(Stored data)
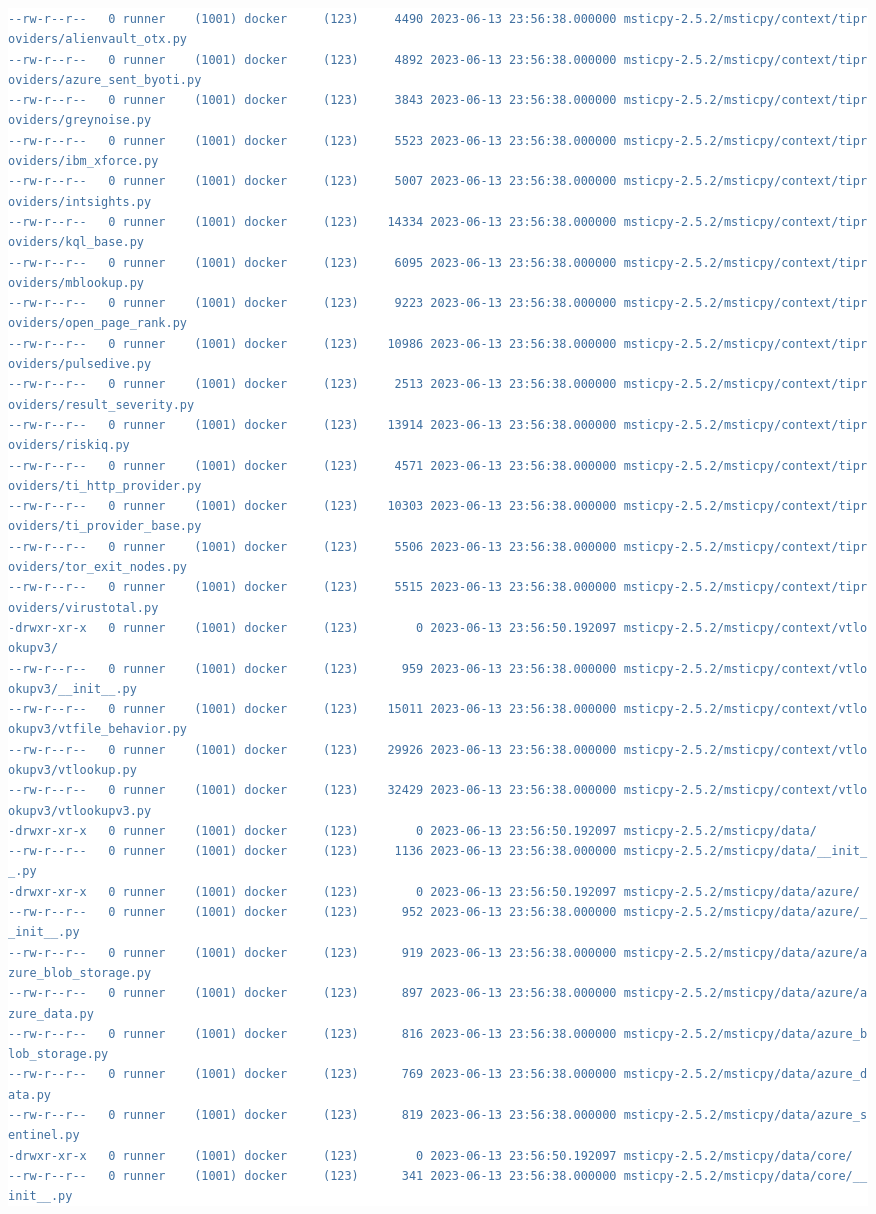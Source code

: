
 ```diff
--rw-r--r--   0 runner    (1001) docker     (123)     4490 2023-06-13 23:56:38.000000 msticpy-2.5.2/msticpy/context/tiproviders/alienvault_otx.py
--rw-r--r--   0 runner    (1001) docker     (123)     4892 2023-06-13 23:56:38.000000 msticpy-2.5.2/msticpy/context/tiproviders/azure_sent_byoti.py
--rw-r--r--   0 runner    (1001) docker     (123)     3843 2023-06-13 23:56:38.000000 msticpy-2.5.2/msticpy/context/tiproviders/greynoise.py
--rw-r--r--   0 runner    (1001) docker     (123)     5523 2023-06-13 23:56:38.000000 msticpy-2.5.2/msticpy/context/tiproviders/ibm_xforce.py
--rw-r--r--   0 runner    (1001) docker     (123)     5007 2023-06-13 23:56:38.000000 msticpy-2.5.2/msticpy/context/tiproviders/intsights.py
--rw-r--r--   0 runner    (1001) docker     (123)    14334 2023-06-13 23:56:38.000000 msticpy-2.5.2/msticpy/context/tiproviders/kql_base.py
--rw-r--r--   0 runner    (1001) docker     (123)     6095 2023-06-13 23:56:38.000000 msticpy-2.5.2/msticpy/context/tiproviders/mblookup.py
--rw-r--r--   0 runner    (1001) docker     (123)     9223 2023-06-13 23:56:38.000000 msticpy-2.5.2/msticpy/context/tiproviders/open_page_rank.py
--rw-r--r--   0 runner    (1001) docker     (123)    10986 2023-06-13 23:56:38.000000 msticpy-2.5.2/msticpy/context/tiproviders/pulsedive.py
--rw-r--r--   0 runner    (1001) docker     (123)     2513 2023-06-13 23:56:38.000000 msticpy-2.5.2/msticpy/context/tiproviders/result_severity.py
--rw-r--r--   0 runner    (1001) docker     (123)    13914 2023-06-13 23:56:38.000000 msticpy-2.5.2/msticpy/context/tiproviders/riskiq.py
--rw-r--r--   0 runner    (1001) docker     (123)     4571 2023-06-13 23:56:38.000000 msticpy-2.5.2/msticpy/context/tiproviders/ti_http_provider.py
--rw-r--r--   0 runner    (1001) docker     (123)    10303 2023-06-13 23:56:38.000000 msticpy-2.5.2/msticpy/context/tiproviders/ti_provider_base.py
--rw-r--r--   0 runner    (1001) docker     (123)     5506 2023-06-13 23:56:38.000000 msticpy-2.5.2/msticpy/context/tiproviders/tor_exit_nodes.py
--rw-r--r--   0 runner    (1001) docker     (123)     5515 2023-06-13 23:56:38.000000 msticpy-2.5.2/msticpy/context/tiproviders/virustotal.py
-drwxr-xr-x   0 runner    (1001) docker     (123)        0 2023-06-13 23:56:50.192097 msticpy-2.5.2/msticpy/context/vtlookupv3/
--rw-r--r--   0 runner    (1001) docker     (123)      959 2023-06-13 23:56:38.000000 msticpy-2.5.2/msticpy/context/vtlookupv3/__init__.py
--rw-r--r--   0 runner    (1001) docker     (123)    15011 2023-06-13 23:56:38.000000 msticpy-2.5.2/msticpy/context/vtlookupv3/vtfile_behavior.py
--rw-r--r--   0 runner    (1001) docker     (123)    29926 2023-06-13 23:56:38.000000 msticpy-2.5.2/msticpy/context/vtlookupv3/vtlookup.py
--rw-r--r--   0 runner    (1001) docker     (123)    32429 2023-06-13 23:56:38.000000 msticpy-2.5.2/msticpy/context/vtlookupv3/vtlookupv3.py
-drwxr-xr-x   0 runner    (1001) docker     (123)        0 2023-06-13 23:56:50.192097 msticpy-2.5.2/msticpy/data/
--rw-r--r--   0 runner    (1001) docker     (123)     1136 2023-06-13 23:56:38.000000 msticpy-2.5.2/msticpy/data/__init__.py
-drwxr-xr-x   0 runner    (1001) docker     (123)        0 2023-06-13 23:56:50.192097 msticpy-2.5.2/msticpy/data/azure/
--rw-r--r--   0 runner    (1001) docker     (123)      952 2023-06-13 23:56:38.000000 msticpy-2.5.2/msticpy/data/azure/__init__.py
--rw-r--r--   0 runner    (1001) docker     (123)      919 2023-06-13 23:56:38.000000 msticpy-2.5.2/msticpy/data/azure/azure_blob_storage.py
--rw-r--r--   0 runner    (1001) docker     (123)      897 2023-06-13 23:56:38.000000 msticpy-2.5.2/msticpy/data/azure/azure_data.py
--rw-r--r--   0 runner    (1001) docker     (123)      816 2023-06-13 23:56:38.000000 msticpy-2.5.2/msticpy/data/azure_blob_storage.py
--rw-r--r--   0 runner    (1001) docker     (123)      769 2023-06-13 23:56:38.000000 msticpy-2.5.2/msticpy/data/azure_data.py
--rw-r--r--   0 runner    (1001) docker     (123)      819 2023-06-13 23:56:38.000000 msticpy-2.5.2/msticpy/data/azure_sentinel.py
-drwxr-xr-x   0 runner    (1001) docker     (123)        0 2023-06-13 23:56:50.192097 msticpy-2.5.2/msticpy/data/core/
--rw-r--r--   0 runner    (1001) docker     (123)      341 2023-06-13 23:56:38.000000 msticpy-2.5.2/msticpy/data/core/__init__.py
```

▶ TASK INSTRUCTIONS:
An exact, image-free transcription of all the records above is needed.

▶ ANSWER SPACE:
Source code

:
 ```diff
--rw-r--r--   0 runner    (1001) docker     (123)     4490 2023-06-13 23:56:38.000000 msticpy-2.5.2/msticpy/context/tiproviders/alienvault_otx.py
--rw-r--r--   0 runner    (1001) docker     (123)     4892 2023-06-13 23:56:38.000000 msticpy-2.5.2/msticpy/context/tiproviders/azure_sent_byoti.py
--rw-r--r--   0 runner    (1001) docker     (123)     3843 2023-06-13 23:56:38.000000 msticpy-2.5.2/msticpy/context/tiproviders/greynoise.py
--rw-r--r--   0 runner    (1001) docker     (123)     5523 2023-06-13 23:56:38.000000 msticpy-2.5.2/msticpy/context/tiproviders/ibm_xforce.py
--rw-r--r--   0 runner    (1001) docker     (123)     5007 2023-06-13 23:56:38.000000 msticpy-2.5.2/msticpy/context/tiproviders/intsights.py
--rw-r--r--   0 runner    (1001) docker     (123)    14334 2023-06-13 23:56:38.000000 msticpy-2.5.2/msticpy/context/tiproviders/kql_base.py
--rw-r--r--   0 runner    (1001) docker     (123)     6095 2023-06-13 23:56:38.000000 msticpy-2.5.2/msticpy/context/tiproviders/mblookup.py
--rw-r--r--   0 runner    (1001) docker     (123)     9223 2023-06-13 23:56:38.000000 msticpy-2.5.2/msticpy/context/tiproviders/open_page_rank.py
--rw-r--r--   0 runner    (1001) docker     (123)    10986 2023-06-13 23:56:38.000000 msticpy-2.5.2/msticpy/context/tiproviders/pulsedive.py
--rw-r--r--   0 runner    (1001) docker     (123)     2513 2023-06-13 23:56:38.000000 msticpy-2.5.2/msticpy/context/tiproviders/result_severity.py
--rw-r--r--   0 runner    (1001) docker     (123)    13914 2023-06-13 23:56:38.000000 msticpy-2.5.2/msticpy/context/tiproviders/riskiq.py
--rw-r--r--   0 runner    (1001) docker     (123)     4571 2023-06-13 23:56:38.000000 msticpy-2.5.2/msticpy/context/tiproviders/ti_http_provider.py
--rw-r--r--   0 runner    (1001) docker     (123)    10303 2023-06-13 23:56:38.000000 msticpy-2.5.2/msticpy/context/tiproviders/ti_provider_base.py
--rw-r--r--   0 runner    (1001) docker     (123)     5506 2023-06-13 23:56:38.000000 msticpy-2.5.2/msticpy/context/tiproviders/tor_exit_nodes.py
--rw-r--r--   0 runner    (1001) docker     (123)     5515 2023-06-13 23:56:38.000000 msticpy-2.5.2/msticpy/context/tiproviders/virustotal.py
-drwxr-xr-x   0 runner    (1001) docker     (123)        0 2023-06-13 23:56:50.192097 msticpy-2.5.2/msticpy/context/vtlookupv3/
--rw-r--r--   0 runner    (1001) docker     (123)      959 2023-06-13 23:56:38.000000 msticpy-2.5.2/msticpy/context/vtlookupv3/__init__.py
--rw-r--r--   0 runner    (1001) docker     (123)    15011 2023-06-13 23:56:38.000000 msticpy-2.5.2/msticpy/context/vtlookupv3/vtfile_behavior.py
--rw-r--r--   0 runner    (1001) docker     (123)    29926 2023-06-13 23:56:38.000000 msticpy-2.5.2/msticpy/context/vtlookupv3/vtlookup.py
--rw-r--r--   0 runner    (1001) docker     (123)    32429 2023-06-13 23:56:38.000000 msticpy-2.5.2/msticpy/context/vtlookupv3/vtlookupv3.py
-drwxr-xr-x   0 runner    (1001) docker     (123)        0 2023-06-13 23:56:50.192097 msticpy-2.5.2/msticpy/data/
--rw-r--r--   0 runner    (1001) docker     (123)     1136 2023-06-13 23:56:38.000000 msticpy-2.5.2/msticpy/data/__init__.py
-drwxr-xr-x   0 runner    (1001) docker     (123)        0 2023-06-13 23:56:50.192097 msticpy-2.5.2/msticpy/data/azure/
--rw-r--r--   0 runner    (1001) docker     (123)      952 2023-06-13 23:56:38.000000 msticpy-2.5.2/msticpy/data/azure/__init__.py
--rw-r--r--   0 runner    (1001) docker     (123)      919 2023-06-13 23:56:38.000000 msticpy-2.5.2/msticpy/data/azure/azure_blob_storage.py
--rw-r--r--   0 runner    (1001) docker     (123)      897 2023-06-13 23:56:38.000000 msticpy-2.5.2/msticpy/data/azure/azure_data.py
--rw-r--r--   0 runner    (1001) docker     (123)      816 2023-06-13 23:56:38.000000 msticpy-2.5.2/msticpy/data/azure_blob_storage.py
--rw-r--r--   0 runner    (1001) docker     (123)      769 2023-06-13 23:56:38.000000 msticpy-2.5.2/msticpy/data/azure_data.py
--rw-r--r--   0 runner    (1001) docker     (123)      819 2023-06-13 23:56:38.000000 msticpy-2.5.2/msticpy/data/azure_sentinel.py
-drwxr-xr-x   0 runner    (1001) docker     (123)        0 2023-06-13 23:56:50.192097 msticpy-2.5.2/msticpy/data/core/
--rw-r--r--   0 runner    (1001) docker     (123)      341 2023-06-13 23:56:38.000000 msticpy-2.5.2/msticpy/data/core/__init__.py
```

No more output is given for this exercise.